Stupid games that ruined my life
Stop sneering you cocky mines. It’s not funny. Always going off on me. Always laughing. Laughing at ME!.. I HATE Minesweeper.
I wanted to be the best. The best minesweeper in the world. That would be the life. I would have all the babes and money. All men and women would be jealous of the ass I would hit.
“Hey Alex, we love you,” everybody would say. “Thanks for saving us from those dirty mines the other day”.
And I would wink at them and boing their sisters.

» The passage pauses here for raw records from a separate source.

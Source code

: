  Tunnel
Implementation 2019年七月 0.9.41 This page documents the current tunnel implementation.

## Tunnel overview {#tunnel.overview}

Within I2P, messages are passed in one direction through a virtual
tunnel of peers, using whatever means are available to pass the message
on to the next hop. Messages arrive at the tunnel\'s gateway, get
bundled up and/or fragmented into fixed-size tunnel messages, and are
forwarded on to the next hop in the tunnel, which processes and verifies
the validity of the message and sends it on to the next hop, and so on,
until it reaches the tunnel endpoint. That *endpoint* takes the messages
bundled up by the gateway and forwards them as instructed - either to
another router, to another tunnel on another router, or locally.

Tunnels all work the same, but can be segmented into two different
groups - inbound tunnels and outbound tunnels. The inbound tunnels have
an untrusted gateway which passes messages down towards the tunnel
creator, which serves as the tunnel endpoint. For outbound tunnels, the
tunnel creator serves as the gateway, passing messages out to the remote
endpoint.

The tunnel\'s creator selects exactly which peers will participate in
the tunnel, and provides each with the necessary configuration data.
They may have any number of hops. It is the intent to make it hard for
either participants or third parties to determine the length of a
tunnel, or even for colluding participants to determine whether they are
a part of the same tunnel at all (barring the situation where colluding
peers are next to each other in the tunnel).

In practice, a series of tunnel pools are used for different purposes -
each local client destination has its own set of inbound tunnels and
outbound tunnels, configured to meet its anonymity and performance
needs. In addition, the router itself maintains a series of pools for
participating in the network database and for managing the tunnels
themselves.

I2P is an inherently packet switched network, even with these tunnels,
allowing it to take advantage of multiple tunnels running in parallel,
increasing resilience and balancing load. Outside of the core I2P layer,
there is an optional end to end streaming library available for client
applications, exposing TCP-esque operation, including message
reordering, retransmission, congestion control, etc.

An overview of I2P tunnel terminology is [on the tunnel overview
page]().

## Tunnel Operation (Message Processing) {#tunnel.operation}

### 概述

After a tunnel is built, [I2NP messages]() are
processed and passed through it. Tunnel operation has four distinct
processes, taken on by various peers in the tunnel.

Oh man. I'd be some kind of super hero. Evil warlords would capture me and they would say: “Ha-HA. You cannot escape, unless you solve this HUGE minesweeper game in only ONE second... HA-ha! It’s impossible fool, don’t’ even try it,” and I would startle them, cuffs in-hand, and say: “Pfff, maybe for you, Loser!” And I would laugh and laugh and they would say: “AAAAhhhh, I’ll get you next time Alex,” and storm off on their pogo stick, twisting their evil moustache. And then some kick-ass music would be pumping through the woofers and more babes in slutty bikinis would flood the dancefloor, wanting me. But I'd ditch them to frolic with my dog Lemmy, who is way cooler…But no. I am condemned to failure and poverty. Damn you minesweeper. Damn you to HELL.